Ses intérêts de recherche portent sur la création lexicale en créole haïtien, le phénomène des alternances genèse du créole haïtien  et l’évolution de la littérature haïtienne dans l’émigration nord-américaine
Qui est le professeur Hugues Saint-Fort?

Revisiter la question de l'intellectuel haïtien 3ème partie

Par Hugues St. Fort

Très peu d'écrivains haïtiens ont donné de l'intellectuel haïtien un portrait aussi saisissant que celui donné par Frankétienne dans sa célèbre pièce de théâtre Pèlen tèt jouée en 1978. Le grand public haïtien a acclamé cette pièce avec un enthousiasme sans pareil peut-être parce qu'elle semble recouper largement la perception qu'il se fait de l'intellectuel et dont témoignent d'autres écrivains haïtiens du 19ème et du 20ème siècle. Mais la description de Frankétienne tranche par sa férocité, son ironie, et le brio de la langue de l'écrivain.

Je partirai d'un passage de Pèlen tèt dans lequel Frankétienne fait la description de l'intellectuel haïtien telle qu'elle est proposée par un travailleur immigré haïtien (Piram) qui partage avec un « intellectuel » (Polidor) une chambre au sous-sol d'un immeuble à New York. Ce sont les deux seuls personnages de la pièce au long de laquelle ils se disent leurs quatre vérités et réfléchissent avec beaucoup d'humour et de résignation à leur situation d'immigré. Voici l'un des passages clé où Piram, le « travailleur», dresse le portrait typique de « l'intellectuel » haïtien :

Piram : « Nou menm entélektyèl nèg sèvo gran Konoso ! Nou konn pouse

moun fè tenten ! Nou pale bwòdè, simen bèl fraz, detaye analiz lojik

vide diskou gramatikal zewofot. Men, fout, tonnè boule mwen ! Sa

sèlman nou pwòp. Pawòl kraponnay ! Mache zepòl kwochi lan tout lari

ak yon valiz chaje dokiman kanni ; yon vès kwoke sou do nou tout lasent

jounen. Tikrik-tikrak : « Je demande la parole, je voudrais, j'estime que...

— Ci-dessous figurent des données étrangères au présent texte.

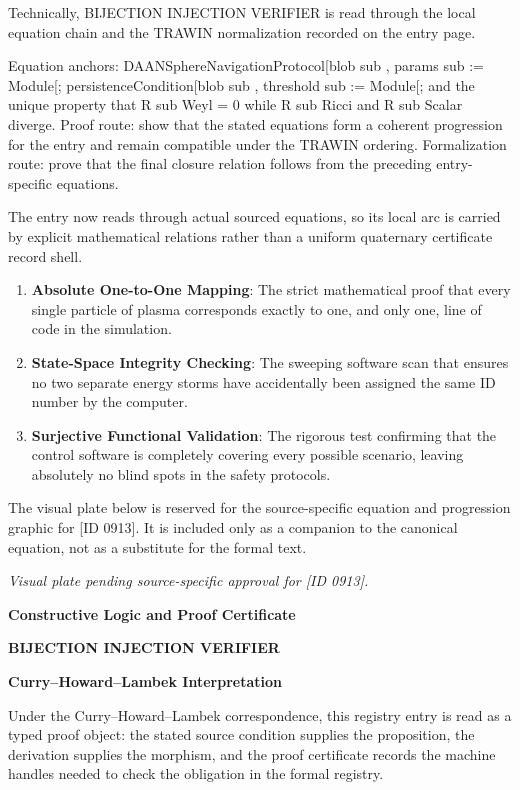 Technically, BIJECTION INJECTION VERIFIER is read through the local equation chain and the TRAWIN normalization recorded on the entry page.

Equation anchors: DAANSphereNavigationProtocol[blob sub , params sub := Module[; persistenceCondition[blob sub , threshold sub := Module[; and the unique property that R sub Weyl = 0 while R sub Ricci and R sub Scalar diverge. Proof route: show that the stated equations form a coherent progression for the entry and remain compatible under the TRAWIN ordering. Formalization route: prove that the final closure relation follows from the preceding entry-specific equations.

The entry now reads through actual sourced equations, so its local arc is carried by explicit mathematical relations rather than a uniform quaternary certificate record shell.
\endgroup

\begin{enumerate}[leftmargin=1.6em,itemsep=6pt,topsep=4pt]
\item \textbf{Absolute One-to-One Mapping}: The strict mathematical proof that every single particle of plasma corresponds exactly to one, and only one, line of code in the simulation.
\item \textbf{State-Space Integrity Checking}: The sweeping software scan that ensures no two separate energy storms have accidentally been assigned the same ID number by the computer.
\item \textbf{Surjective Functional Validation}: The rigorous test confirming that the control software is completely covering every possible scenario, leaving absolutely no blind spots in the safety protocols.
\end{enumerate}

\begingroup\footnotesize\sloppy
The visual plate below is reserved for the source-specific equation and progression graphic for [ID 0913]. It is included only as a companion to the canonical equation, not as a substitute for the formal text.
\par\endgroup
\begingroup\footnotesize\itshape
Visual plate pending source-specific approval for [ID 0913].
\par\endgroup

\clearpage
\begingroup\tzpsupportsetup
\noindent\textbf{\fontsize{10.8pt}{12.8pt}\selectfont [ID 0913] Constructive Logic and Proof Certificate}\par
\noindent\textbf{\fontsize{10pt}{12pt}\selectfont BIJECTION INJECTION VERIFIER}\par
\vspace{0.45em}
\begingroup
\footnotesize
\setlength{\parskip}{0.22em}
\setlength{\parindent}{0pt}
\noindent\textbf{Curry--Howard--Lambek Interpretation}\par
Under the Curry--Howard--Lambek correspondence, this registry entry is read as a typed proof
object: the stated source condition supplies the proposition, the derivation supplies the
morphism, and the proof certificate records the machine handles needed to check the obligation
in the formal registry.

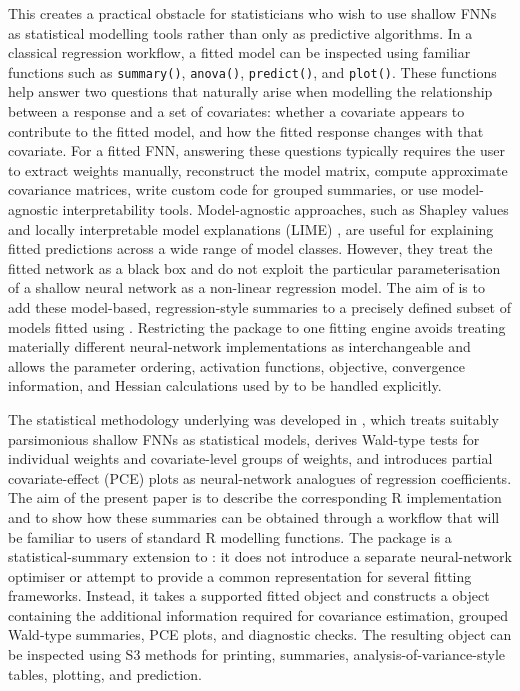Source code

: This creates a practical obstacle for statisticians who wish to use shallow FNNs as statistical modelling tools rather than only as predictive algorithms.
In a classical regression workflow, a fitted model can be inspected using familiar functions such as \texttt{summary()}, \texttt{anova()}, \texttt{predict()}, and \texttt{plot()}.
These functions help answer two questions that naturally arise when modelling the relationship between a response and a set of covariates: whether a covariate appears to contribute to the fitted model, and how the fitted response changes with that covariate.
For a fitted FNN, answering these questions typically requires the user to extract weights manually, reconstruct the model matrix, compute approximate covariance matrices, write custom code for grouped summaries, or use model-agnostic interpretability tools.
Model-agnostic approaches, such as Shapley values \citep{strumbelj2010efficient} and locally interpretable model explanations (LIME) \citep{ribeiro2016lime}, are useful for explaining fitted predictions across a wide range of model classes.
However, they treat the fitted network as a black box and do not exploit the particular parameterisation of a shallow neural network as a non-linear regression model.
The aim of  is to add these model-based, regression-style summaries to a precisely defined subset of models fitted using .
Restricting the package to one fitting engine avoids treating materially different neural-network implementations as interchangeable and allows the parameter ordering, activation functions, objective, convergence information, and Hessian calculations used by  to be handled explicitly.

The statistical methodology underlying  was developed in \citet{mcinerney2023feedforward}, which treats suitably parsimonious shallow FNNs as statistical models, derives Wald-type tests for individual weights and covariate-level groups of weights, and introduces partial covariate-effect (PCE) plots as neural-network analogues of regression coefficients.
The aim of the present paper is to describe the corresponding R implementation and to show how these summaries can be obtained through a workflow that will be familiar to users of standard R modelling functions.
The  package is a statistical-summary extension to : it does not introduce a separate neural-network optimiser or attempt to provide a common representation for several fitting frameworks.
Instead, it takes a supported fitted  object and constructs a  object containing the additional information required for covariance estimation, grouped Wald-type summaries, PCE plots, and diagnostic checks.
The resulting object can be inspected using S3 methods for printing, summaries, analysis-of-variance-style tables, plotting, and prediction.

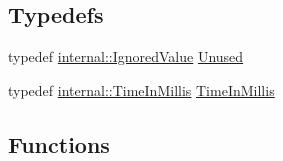 \subsection*{Typedefs}
\begin{DoxyCompactItemize}
\item 
typedef \hyperlink{classtesting_1_1internal_1_1IgnoredValue}{internal\+::\+Ignored\+Value} \hyperlink{namespacetesting_a603e329ec0263ebfcf16f712810bd511}{Unused}
\item 
typedef \hyperlink{namespacetesting_1_1internal_a66a845df404b38fe85c5e14a069f255a}{internal\+::\+Time\+In\+Millis} \hyperlink{namespacetesting_a992de1d091ce660f451d1e8b3ce30fd6}{Time\+In\+Millis}
\end{DoxyCompactItemize}
\subsection*{Functions}
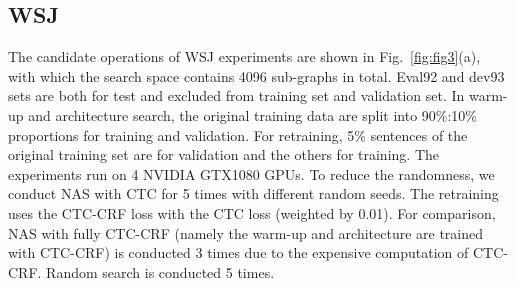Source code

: \documentclass{article}
\newcommand{\figref}{Fig.~\ref}
\begin{document}
\subsection{WSJ}
\label{sec:exp:wsj}
\vspace{-1mm}
The candidate operations of WSJ experiments are shown in \figref{fig:fig3}(a), with which the search space contains 4096 sub-graphs in total.
Eval92 and dev93 sets are both for test and excluded from training set and validation set.
In warm-up and architecture search, the original training data are split into 90\%:10\% proportions for training and validation. For retraining, 5\% sentences of the original training set are for validation and the others for training.
The experiments run on 4 NVIDIA GTX1080 GPUs. To reduce the randomness, we conduct NAS with CTC for 5 times with different random seeds. The retraining uses the CTC-CRF loss with the CTC loss (weighted by 0.01). For comparison, NAS with fully CTC-CRF (namely the warm-up and architecture are trained with CTC-CRF) is conducted 3 times due to the expensive computation of CTC-CRF. Random search is conducted 5 times.
\end{document}
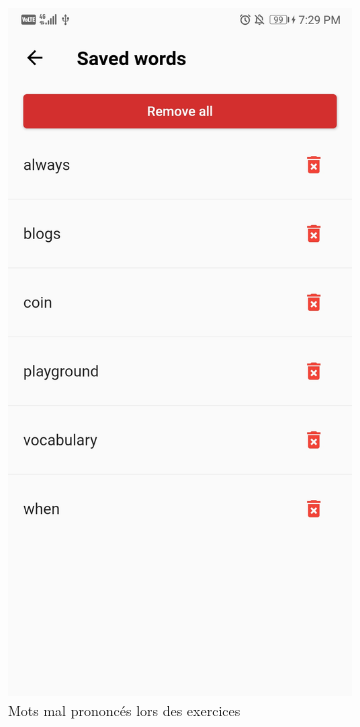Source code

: \begin{appendices}
\begin{landscape}
\begin{figure}[h]
\begin{subfigure}{.25\textwidth}
    \includegraphics[width=.75\linewidth]{content/imgs/screen10.jpg}
    \caption{Mots mal prononcés lors des exercices}
  \end{subfigure}%
  \begin{subfigure}{.25\textwidth}
    \centering

\end{subfigure}
\end{figure}
\end{landscape}
\end{appendices}
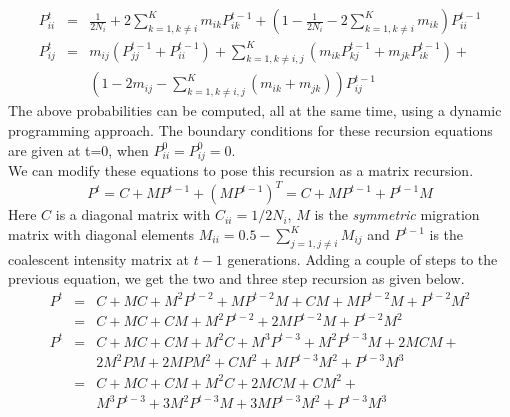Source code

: \documentclass[11pt]{article}
\begin{document}
\begin{eqnarray}
P_{ii}^t &=& \frac{1}{2N_i} + 2\sum_{k=1, k \neq i}^{K} m_{ik}P_{ik}^{t-1} + (1-\frac{1}{2N_i}-2\sum_{k=1, k \neq i}^K m_{ik}) P_{ii}^{t-1} \\
P_{ij}^t &=& m_{ij}(P_{jj}^{t-1}+P_{ii}^{t-1})+\sum_{k=1,k\neq i,j}^K (m_{ik}P_{kj}^{t-1}+m_{jk}P_{ik}^{t-1})+ \nonumber \\
         & & (1-2m_{ij}-\sum_{k=1,k\neq i,j}^K (m_{ik}+m_{jk}))P_{ij}^{t-1}
\end{eqnarray}
The above probabilities can be computed, all at the same time, using a dynamic programming approach. The boundary conditions for these recursion
equations are given at t=0, when $P_{ii}^0 = P_{ij}^0 = 0$.\\
We can modify these equations to pose this recursion as a matrix recursion. 
\begin{equation}
P^t = C + MP^{t-1} + (MP^{t-1})^T = C + MP^{t-1} + P^{t-1}M 
\end{equation}
Here $C$ is a diagonal matrix with $C_{ii} = 1/2N_i$, $M$ is the \textit{symmetric} migration matrix with diagonal elements $M_{ii} = 0.5 - \sum_{j=1, j \neq i}^K M_{ij}$ and
$P^{t-1}$ is the coalescent intensity matrix at $t-1$ generations. Adding a couple of steps to the previous equation, we get the two and three step recursion as given below.
\begin{eqnarray}
P^t &=& C + MC + M^2P^{t-2} + MP^{t-2}M + CM + MP^{t-2}M + P^{t-2}M^2 \nonumber \\
       &=& C + MC + CM + M^2P^{t-2} + 2MP^{t-2}M + P^{t-2}M^2 \\
P^t &=& C + MC +CM + M^2C + M^3P^{t-3} + M^2P^{t-3}M + 2MCM +\nonumber \\
       &  &  2M^2PM+ 2MPM^2 + CM^2+MP^{t-3}M^2+P^{t-3}M^3 \nonumber \\
       &=& C + MC + CM + M^2C + 2MCM + CM^2 + \nonumber \\
       &  &  M^3P^{t-3} + 3M^2P^{t-3}M + 3MP^{t-3}M^2 + P^{t-3}M^3
\end{eqnarray}
\end{document}
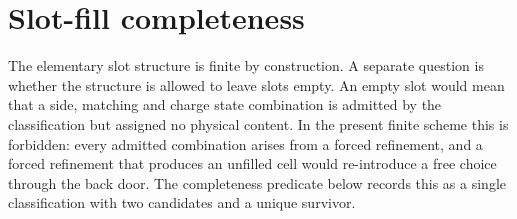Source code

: \documentclass[11pt]{article}
\begin{document}
\begin{code}
%
\>[2]\AgdaSymbol{;}\AgdaSpace{}%
%
\>[34]\AgdaSymbol{=}\AgdaSpace{}%
\<%
\\
%
\>[2]\AgdaSymbol{;}\AgdaSpace{}%
%
\>[34]\AgdaSymbol{=}\AgdaSpace{}%
\<%
\\
%
\>[2]\AgdaSymbol{;}\AgdaSpace{}%
%
\>[34]\AgdaSymbol{=}\AgdaSpace{}%
\<%
\\
%
\>[2]\AgdaSymbol{;}\AgdaSpace{}%
%
\>[34]\AgdaSymbol{=}\AgdaSpace{}%
\<%
\\
%
\>[2]\AgdaSymbol{;}\AgdaSpace{}%
%
\>[34]\AgdaSymbol{=}\AgdaSpace{}%
\<%
\\
%
\>[2]\AgdaSymbol{;}\AgdaSpace{}%
%
\>[34]\AgdaSymbol{=}\AgdaSpace{}%
\<%
\\
%
\>[2]\AgdaSymbol{;}\AgdaSpace{}%
%
\>[34]\AgdaSymbol{=}\AgdaSpace{}%
\<%
\\
%
\>[2]\AgdaSymbol{\}}\<%
\end{code}

\section{Slot-fill completeness}

The elementary slot structure is finite by construction.  A separate
question is whether the structure is allowed to leave slots empty.  An
empty slot would mean that a side, matching and charge state combination
is admitted by the classification but assigned no physical content.  In
the present finite scheme this is forbidden: every admitted combination
arises from a forced refinement, and a forced refinement that produces
an unfilled cell would re-introduce a free choice through the back door.
The completeness predicate below records this as a single classification
with two candidates and a unique survivor.
\end{document}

et caetera. » Nou p ap leve ni lou ni lejè. Nou p ap fè anyen. Pawòl anpil.

pawòl van. Nou menm entèlektyèl ak politisyen lavil ki responsab depi tan

benbo tout dezagreman lòbèy tchouboum lan peyi Dayiti. »

(« Vous autres intellectuels, vous prétendez tout savoir ! Vous savez comment pousser les autres à faire des bêtises ! Vous parlez avec affectation, vous ne cessez de nous sortir de ces belles phrases, de ces analyses logiques, de ces discours superbes sans fautes. Mais, foutre, que le tonnerre me brûle ! Il n'y a que ça que vous sachiez faire. Que des paroles à faire peur ! Vous vous faites remarquer dans toutes les rues de la ville les épaules penchées sous le poids d'une valise remplie de vieux documents ; et sur le dos une vieille veste que vous ne changez jamais. Pour un oui, pour un non : « Je demande la parole, je voudrais, j'estime que...et cætera. » Vous ne faites aucun travail manuel. Vous ne faites rien. Tout ce que vous dites, ce ne sont que des mots, du vent. Ah, vous autres intellectuels, et les politiciens de la ville, c'est vous les responsables de toujours des désastres dans lesquels est tombé notre pays. ») [Ma traduction].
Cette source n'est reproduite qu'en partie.